This past week was big for telemedicine in public programs. Both telehealth and remote patient monitoring (RPM) are proven tools in the commercial marketplace, but reimbursement restrictions have made adoption in Medicare and Medicaid pretty close to non-existent. It is still essential to pass legislation to fix outdated legal barriers in these programs. However, the Center for Medicare and Medicaid Services (CMS) created opportunities this week to demonstrate how valuable telehealth and RPM can be to the health care of millions of seniors and low-income Americans.
In the commercial market, telehealth is used for convenience and after-hours care that can substitute for more expensive and time consuming in-person options. To date, RPM has largely been used to avoid hospital re-admissions and improve chronic disease management. The new rules and programs released by CMS open the door to showing how these tools can help achieve the important goals of patient engagement, care coordination, expanded access to care and population health management driven by primary care providers.

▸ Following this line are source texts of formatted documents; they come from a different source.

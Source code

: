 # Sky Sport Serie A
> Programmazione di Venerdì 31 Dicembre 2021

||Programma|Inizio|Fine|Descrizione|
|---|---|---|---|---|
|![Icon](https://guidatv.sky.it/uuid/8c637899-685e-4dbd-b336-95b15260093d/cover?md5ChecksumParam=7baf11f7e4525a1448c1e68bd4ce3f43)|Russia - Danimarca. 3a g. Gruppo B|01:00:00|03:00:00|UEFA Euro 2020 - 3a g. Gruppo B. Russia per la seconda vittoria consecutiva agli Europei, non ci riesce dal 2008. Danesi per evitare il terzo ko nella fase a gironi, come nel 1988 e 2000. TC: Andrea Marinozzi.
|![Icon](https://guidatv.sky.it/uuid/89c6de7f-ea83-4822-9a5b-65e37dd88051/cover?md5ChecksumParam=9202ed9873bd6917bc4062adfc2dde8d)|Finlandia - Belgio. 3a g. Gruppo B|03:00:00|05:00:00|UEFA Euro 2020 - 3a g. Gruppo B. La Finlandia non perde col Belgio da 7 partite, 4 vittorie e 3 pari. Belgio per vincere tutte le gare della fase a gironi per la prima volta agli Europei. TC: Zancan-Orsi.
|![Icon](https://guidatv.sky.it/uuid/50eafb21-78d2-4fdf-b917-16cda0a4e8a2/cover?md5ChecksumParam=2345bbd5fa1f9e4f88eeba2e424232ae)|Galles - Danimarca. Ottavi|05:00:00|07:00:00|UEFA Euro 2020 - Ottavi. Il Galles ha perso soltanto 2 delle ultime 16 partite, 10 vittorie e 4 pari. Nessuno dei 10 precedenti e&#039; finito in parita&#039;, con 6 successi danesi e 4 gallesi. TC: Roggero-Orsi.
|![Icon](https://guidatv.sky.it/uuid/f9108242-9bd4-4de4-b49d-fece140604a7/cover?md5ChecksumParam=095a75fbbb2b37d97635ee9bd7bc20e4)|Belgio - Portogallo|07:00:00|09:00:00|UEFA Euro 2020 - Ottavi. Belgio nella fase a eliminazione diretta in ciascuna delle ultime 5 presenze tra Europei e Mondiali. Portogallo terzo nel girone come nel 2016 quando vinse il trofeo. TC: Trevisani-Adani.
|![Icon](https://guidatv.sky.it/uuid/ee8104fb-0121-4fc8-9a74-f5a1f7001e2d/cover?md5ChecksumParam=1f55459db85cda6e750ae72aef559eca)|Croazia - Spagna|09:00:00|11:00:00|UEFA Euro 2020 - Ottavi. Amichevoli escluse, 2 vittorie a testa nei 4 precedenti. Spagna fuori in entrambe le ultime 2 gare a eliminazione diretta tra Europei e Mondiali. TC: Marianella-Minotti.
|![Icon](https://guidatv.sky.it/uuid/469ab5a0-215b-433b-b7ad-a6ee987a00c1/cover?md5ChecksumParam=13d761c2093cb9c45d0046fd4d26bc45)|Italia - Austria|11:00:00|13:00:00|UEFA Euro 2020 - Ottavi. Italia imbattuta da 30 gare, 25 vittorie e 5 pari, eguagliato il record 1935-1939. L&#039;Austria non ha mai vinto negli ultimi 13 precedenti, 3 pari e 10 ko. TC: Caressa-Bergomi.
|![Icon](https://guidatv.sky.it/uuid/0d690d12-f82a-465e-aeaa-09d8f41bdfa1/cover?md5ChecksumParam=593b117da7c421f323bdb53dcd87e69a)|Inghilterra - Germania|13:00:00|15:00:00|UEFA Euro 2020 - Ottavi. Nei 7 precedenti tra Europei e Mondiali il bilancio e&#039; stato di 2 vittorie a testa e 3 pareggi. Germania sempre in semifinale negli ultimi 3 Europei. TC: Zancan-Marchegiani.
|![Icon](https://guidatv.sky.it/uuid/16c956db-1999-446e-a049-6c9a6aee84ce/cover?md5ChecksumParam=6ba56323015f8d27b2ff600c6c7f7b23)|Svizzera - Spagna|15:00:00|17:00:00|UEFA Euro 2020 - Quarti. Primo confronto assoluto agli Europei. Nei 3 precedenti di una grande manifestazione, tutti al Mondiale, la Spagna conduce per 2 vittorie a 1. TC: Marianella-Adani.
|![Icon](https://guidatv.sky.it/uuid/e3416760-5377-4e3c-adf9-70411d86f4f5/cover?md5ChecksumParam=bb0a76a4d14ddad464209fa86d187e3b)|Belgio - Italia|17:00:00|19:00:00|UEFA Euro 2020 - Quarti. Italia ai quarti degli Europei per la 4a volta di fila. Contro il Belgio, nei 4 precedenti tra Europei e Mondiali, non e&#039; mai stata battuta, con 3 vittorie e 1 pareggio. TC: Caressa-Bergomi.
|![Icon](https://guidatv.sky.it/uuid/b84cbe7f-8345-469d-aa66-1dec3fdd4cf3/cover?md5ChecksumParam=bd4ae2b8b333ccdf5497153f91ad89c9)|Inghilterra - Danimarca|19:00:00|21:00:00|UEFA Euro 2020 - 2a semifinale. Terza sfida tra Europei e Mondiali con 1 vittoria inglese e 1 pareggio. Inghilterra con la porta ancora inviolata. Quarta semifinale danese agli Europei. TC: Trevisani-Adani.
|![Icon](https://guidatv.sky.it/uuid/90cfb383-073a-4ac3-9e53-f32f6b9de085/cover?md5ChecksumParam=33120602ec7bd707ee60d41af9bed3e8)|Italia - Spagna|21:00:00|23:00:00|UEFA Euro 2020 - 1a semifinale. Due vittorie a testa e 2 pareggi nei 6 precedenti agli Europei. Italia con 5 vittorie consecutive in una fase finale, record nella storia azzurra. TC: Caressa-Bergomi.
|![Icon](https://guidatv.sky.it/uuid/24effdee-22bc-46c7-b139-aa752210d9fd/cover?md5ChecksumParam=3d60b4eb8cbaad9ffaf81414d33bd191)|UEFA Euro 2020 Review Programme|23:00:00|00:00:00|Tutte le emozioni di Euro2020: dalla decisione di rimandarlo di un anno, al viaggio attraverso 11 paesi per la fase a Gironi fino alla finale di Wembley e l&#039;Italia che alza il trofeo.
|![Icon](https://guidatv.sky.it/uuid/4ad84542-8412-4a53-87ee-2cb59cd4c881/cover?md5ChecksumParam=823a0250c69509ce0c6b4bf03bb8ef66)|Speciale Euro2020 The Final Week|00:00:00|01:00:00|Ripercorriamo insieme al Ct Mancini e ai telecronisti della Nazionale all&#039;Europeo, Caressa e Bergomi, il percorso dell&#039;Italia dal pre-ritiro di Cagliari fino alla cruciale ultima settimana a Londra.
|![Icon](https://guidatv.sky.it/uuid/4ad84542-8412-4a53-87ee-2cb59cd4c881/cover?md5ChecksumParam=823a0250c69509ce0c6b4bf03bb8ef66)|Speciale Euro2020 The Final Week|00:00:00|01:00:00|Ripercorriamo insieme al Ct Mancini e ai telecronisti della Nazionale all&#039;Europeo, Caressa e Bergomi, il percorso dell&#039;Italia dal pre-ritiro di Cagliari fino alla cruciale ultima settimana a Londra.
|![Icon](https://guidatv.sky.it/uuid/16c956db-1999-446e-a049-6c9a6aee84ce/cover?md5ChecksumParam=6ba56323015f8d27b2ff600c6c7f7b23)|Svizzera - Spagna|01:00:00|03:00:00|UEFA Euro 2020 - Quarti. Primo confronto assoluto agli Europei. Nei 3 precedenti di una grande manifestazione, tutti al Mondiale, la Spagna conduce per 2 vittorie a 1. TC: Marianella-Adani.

Door #1: Comprehensive Primary Care + model (CPC+). This alternative payment model is aimed at supporting primary care practitioners in delivering “advanced” primary care. It is a multi-payer initiative that will impact up to 3.5 million Medicare FFS beneficiaries, as well as millions of other Medicare Advantage, Medicaid, and commercial patients.
Primary care practitioners will be paid a non-visit based, risk-adjusted per beneficiary per month (PBPM) care management fee to help ensure services are “accessible, responsive to an individual’s preference, and patients can take advantage of enhanced in-person hours and 24/7 telephone or electronic access.”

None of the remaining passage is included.